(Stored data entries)
☆ ☆ ☆ ☆
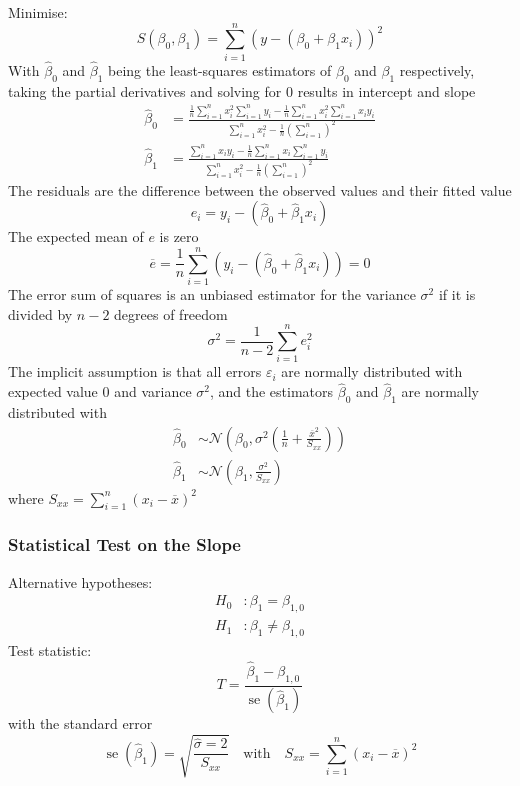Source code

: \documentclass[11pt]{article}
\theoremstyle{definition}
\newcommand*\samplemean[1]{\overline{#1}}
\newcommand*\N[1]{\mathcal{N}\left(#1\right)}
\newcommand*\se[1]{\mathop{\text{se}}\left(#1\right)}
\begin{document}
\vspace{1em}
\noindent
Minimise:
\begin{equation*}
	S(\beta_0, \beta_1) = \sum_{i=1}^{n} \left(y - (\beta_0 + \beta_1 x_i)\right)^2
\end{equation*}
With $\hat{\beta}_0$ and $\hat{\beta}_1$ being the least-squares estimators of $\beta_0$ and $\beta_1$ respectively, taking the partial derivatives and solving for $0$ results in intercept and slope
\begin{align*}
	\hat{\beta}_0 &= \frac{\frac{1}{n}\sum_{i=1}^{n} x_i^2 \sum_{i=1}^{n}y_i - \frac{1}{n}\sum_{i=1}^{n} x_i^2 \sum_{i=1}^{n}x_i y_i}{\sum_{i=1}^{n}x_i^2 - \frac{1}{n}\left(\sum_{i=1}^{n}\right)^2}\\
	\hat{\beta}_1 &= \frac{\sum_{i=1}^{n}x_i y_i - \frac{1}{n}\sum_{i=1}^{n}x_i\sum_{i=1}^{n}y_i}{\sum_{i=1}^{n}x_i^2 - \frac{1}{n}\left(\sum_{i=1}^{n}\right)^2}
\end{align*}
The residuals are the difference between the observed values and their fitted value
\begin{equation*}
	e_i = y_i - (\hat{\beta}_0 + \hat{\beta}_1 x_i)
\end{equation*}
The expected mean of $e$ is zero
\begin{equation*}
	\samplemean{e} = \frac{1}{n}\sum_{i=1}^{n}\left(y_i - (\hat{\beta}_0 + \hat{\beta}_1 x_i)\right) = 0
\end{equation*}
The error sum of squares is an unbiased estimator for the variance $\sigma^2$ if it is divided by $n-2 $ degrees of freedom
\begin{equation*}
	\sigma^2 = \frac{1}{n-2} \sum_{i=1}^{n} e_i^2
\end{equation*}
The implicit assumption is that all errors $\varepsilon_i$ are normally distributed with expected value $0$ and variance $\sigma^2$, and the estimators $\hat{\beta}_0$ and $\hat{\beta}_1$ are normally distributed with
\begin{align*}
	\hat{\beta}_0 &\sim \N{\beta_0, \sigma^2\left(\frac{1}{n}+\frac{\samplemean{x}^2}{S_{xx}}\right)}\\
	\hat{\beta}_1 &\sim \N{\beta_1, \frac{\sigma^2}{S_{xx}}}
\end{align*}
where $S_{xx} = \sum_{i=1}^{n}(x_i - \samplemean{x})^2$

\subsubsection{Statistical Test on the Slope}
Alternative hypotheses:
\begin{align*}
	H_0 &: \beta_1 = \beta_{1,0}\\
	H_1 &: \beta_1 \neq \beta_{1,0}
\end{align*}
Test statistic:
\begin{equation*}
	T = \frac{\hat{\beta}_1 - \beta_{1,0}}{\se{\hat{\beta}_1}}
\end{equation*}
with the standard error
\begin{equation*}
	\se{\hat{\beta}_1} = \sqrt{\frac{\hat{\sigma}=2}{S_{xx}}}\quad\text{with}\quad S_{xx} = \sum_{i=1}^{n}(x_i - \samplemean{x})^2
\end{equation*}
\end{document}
☆ ☆ ☆ ☆
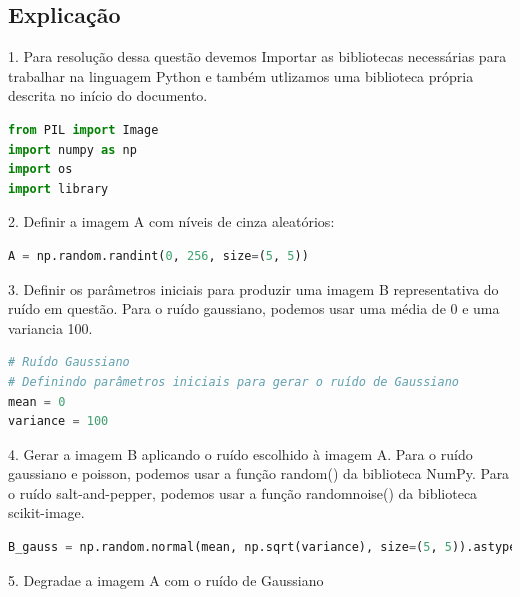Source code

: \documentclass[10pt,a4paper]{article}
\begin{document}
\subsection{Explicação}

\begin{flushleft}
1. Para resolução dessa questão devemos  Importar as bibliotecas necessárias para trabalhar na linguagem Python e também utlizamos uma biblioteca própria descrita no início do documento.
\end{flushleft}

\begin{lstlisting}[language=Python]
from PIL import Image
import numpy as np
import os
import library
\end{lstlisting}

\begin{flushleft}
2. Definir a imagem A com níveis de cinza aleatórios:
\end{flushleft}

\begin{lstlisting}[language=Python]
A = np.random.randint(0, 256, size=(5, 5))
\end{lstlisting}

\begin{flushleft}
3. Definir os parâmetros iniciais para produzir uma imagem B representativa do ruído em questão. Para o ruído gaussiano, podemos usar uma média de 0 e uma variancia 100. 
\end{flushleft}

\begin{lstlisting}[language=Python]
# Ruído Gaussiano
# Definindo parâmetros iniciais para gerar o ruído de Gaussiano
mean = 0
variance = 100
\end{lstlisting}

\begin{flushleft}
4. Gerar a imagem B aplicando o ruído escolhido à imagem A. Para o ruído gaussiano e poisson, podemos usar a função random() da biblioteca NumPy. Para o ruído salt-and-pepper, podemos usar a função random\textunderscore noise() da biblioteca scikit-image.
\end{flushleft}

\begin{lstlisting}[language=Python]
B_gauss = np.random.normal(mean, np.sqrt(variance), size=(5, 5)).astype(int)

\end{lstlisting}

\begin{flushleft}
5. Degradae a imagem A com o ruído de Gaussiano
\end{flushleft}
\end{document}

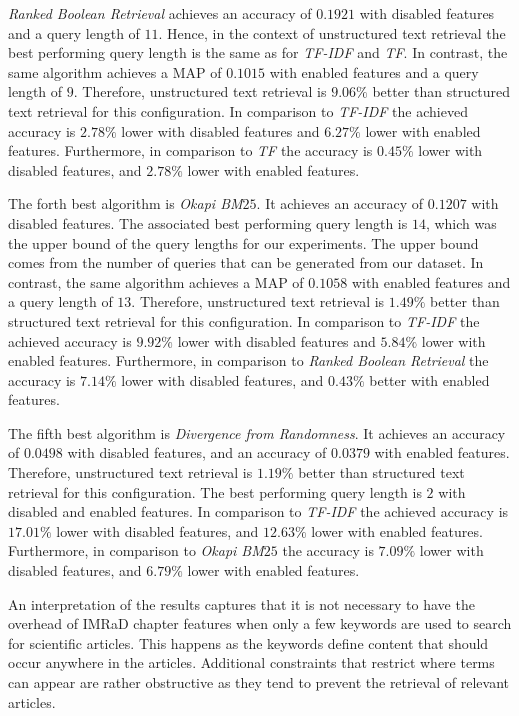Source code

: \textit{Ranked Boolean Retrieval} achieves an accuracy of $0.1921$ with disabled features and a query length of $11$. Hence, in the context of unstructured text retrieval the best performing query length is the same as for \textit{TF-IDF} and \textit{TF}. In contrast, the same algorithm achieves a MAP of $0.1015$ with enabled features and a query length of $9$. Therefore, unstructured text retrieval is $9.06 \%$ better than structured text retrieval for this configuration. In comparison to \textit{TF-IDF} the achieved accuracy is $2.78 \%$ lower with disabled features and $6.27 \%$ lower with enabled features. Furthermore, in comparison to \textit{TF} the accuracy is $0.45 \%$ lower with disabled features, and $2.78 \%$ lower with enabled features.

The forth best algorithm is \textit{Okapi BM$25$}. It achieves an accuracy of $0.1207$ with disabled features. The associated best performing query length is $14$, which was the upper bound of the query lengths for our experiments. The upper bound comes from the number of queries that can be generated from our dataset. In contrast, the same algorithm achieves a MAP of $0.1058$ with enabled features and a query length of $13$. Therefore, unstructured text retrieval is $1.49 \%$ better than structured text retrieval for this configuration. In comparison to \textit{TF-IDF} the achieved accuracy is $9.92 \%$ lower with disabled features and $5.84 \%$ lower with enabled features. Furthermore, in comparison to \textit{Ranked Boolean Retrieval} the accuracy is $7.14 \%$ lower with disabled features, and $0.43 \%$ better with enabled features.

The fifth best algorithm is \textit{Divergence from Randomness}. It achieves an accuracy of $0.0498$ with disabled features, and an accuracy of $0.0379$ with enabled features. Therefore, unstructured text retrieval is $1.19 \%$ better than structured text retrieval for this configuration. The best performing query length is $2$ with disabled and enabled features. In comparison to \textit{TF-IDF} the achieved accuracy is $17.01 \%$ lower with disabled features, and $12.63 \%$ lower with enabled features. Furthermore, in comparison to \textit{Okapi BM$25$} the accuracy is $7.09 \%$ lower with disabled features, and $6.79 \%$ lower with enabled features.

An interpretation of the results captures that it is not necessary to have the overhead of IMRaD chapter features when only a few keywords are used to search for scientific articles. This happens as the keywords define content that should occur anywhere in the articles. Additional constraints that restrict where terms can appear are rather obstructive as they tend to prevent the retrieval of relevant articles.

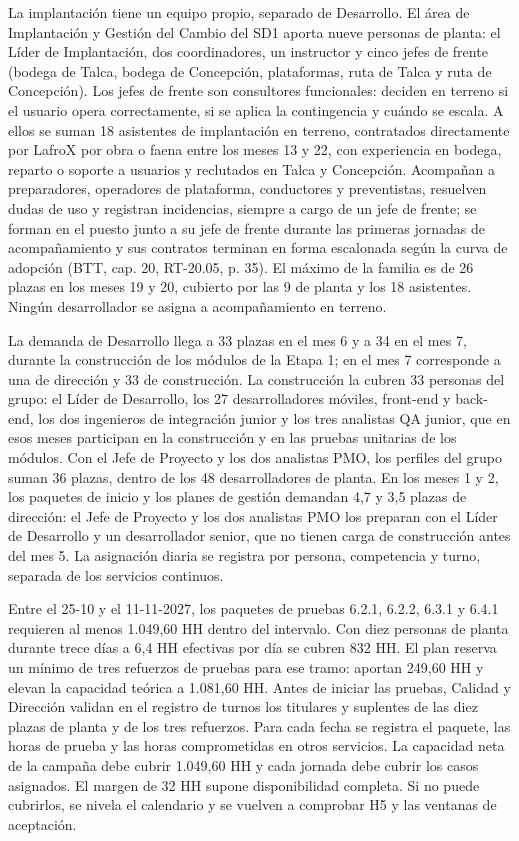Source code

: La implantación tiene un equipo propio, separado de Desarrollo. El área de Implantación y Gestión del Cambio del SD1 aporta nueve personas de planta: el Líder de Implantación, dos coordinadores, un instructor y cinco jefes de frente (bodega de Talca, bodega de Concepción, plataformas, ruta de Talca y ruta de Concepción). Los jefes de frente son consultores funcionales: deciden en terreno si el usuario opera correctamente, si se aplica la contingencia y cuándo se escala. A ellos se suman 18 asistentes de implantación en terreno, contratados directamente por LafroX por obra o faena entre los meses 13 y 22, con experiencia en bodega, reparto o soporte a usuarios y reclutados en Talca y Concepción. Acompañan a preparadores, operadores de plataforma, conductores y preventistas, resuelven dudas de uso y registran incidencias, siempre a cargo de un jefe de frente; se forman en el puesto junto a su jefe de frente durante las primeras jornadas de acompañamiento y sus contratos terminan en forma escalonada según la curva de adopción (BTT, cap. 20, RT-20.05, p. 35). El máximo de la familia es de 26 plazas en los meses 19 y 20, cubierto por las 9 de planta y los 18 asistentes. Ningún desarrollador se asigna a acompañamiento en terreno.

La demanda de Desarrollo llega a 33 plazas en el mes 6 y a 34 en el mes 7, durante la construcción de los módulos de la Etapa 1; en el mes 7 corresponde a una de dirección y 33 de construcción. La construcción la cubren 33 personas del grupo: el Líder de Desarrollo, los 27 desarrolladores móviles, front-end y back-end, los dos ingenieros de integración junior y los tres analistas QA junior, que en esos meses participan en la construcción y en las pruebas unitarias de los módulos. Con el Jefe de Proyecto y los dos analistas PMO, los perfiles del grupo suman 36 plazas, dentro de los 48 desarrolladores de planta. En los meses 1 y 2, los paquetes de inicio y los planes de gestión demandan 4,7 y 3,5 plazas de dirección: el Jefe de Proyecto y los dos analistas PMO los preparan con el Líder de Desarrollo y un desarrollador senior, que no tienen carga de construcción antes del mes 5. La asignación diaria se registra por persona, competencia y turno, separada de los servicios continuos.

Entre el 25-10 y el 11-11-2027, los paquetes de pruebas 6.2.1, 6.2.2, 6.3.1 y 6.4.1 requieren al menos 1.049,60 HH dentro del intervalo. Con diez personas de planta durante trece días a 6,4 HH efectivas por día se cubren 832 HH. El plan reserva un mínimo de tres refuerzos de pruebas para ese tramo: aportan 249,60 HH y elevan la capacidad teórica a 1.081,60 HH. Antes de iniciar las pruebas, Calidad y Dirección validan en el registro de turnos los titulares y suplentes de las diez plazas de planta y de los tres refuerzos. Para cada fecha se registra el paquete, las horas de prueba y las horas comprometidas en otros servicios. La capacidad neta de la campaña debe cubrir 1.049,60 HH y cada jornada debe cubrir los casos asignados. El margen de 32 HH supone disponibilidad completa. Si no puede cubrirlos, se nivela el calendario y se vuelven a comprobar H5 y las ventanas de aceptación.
☆ ☆ ☆ ☆
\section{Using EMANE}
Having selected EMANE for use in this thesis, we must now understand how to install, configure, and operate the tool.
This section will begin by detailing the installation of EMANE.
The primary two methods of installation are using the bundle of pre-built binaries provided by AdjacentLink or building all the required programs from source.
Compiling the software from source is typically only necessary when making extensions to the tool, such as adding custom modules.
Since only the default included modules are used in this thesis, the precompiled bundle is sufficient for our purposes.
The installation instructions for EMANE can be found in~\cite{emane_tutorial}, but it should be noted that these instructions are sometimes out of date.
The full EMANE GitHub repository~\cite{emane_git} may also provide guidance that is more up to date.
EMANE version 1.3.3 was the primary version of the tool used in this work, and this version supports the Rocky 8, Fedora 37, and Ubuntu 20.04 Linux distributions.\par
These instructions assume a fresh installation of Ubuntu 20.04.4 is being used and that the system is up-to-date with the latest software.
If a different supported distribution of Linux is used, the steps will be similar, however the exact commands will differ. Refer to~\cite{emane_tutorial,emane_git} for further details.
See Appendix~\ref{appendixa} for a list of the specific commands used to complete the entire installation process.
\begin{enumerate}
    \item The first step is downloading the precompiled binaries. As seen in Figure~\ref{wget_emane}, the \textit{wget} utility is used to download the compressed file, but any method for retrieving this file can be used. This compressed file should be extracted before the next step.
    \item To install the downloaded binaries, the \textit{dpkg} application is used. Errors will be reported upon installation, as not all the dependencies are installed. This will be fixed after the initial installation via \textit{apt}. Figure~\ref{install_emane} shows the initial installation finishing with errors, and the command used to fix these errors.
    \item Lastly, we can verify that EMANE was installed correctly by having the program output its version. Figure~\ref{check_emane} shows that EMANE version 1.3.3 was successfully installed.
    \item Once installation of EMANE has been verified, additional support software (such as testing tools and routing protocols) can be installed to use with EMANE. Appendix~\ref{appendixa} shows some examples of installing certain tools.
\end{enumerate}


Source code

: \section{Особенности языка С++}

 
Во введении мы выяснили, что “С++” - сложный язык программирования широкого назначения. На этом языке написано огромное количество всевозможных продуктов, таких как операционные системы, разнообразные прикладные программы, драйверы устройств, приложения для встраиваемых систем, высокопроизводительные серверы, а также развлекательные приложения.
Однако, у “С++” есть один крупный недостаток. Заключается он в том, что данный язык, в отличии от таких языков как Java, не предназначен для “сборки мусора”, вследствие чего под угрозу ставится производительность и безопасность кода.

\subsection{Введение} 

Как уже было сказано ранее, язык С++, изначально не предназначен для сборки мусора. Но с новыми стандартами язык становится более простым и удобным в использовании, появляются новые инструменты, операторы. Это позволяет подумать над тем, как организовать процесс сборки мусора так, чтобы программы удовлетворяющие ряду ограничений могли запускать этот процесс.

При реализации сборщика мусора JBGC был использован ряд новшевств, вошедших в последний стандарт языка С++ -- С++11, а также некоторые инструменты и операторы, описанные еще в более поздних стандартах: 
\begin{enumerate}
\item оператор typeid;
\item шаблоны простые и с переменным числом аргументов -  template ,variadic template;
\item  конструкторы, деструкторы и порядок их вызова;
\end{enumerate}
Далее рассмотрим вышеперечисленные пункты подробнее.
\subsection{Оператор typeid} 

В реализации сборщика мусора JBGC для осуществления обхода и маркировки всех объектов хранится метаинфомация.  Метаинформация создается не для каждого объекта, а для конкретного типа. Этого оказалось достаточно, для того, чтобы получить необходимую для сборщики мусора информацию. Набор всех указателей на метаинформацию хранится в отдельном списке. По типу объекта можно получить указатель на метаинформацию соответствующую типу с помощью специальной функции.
☆ ☆ ☆ ☆
Problem description: Wherever the word "sqrt" appears in the entries above, copy that line.

Result for this exercise:
	\se{\hat{\beta}_1} = \sqrt{\frac{\hat{\sigma}=2}{S_{xx}}}\quad\text{with}\quad S_{xx} = \sum_{i=1}^{n}(x_i - \samplemean{x})^2
B_gauss = np.random.normal(mean, np.sqrt(variance), size=(5, 5)).astype(int)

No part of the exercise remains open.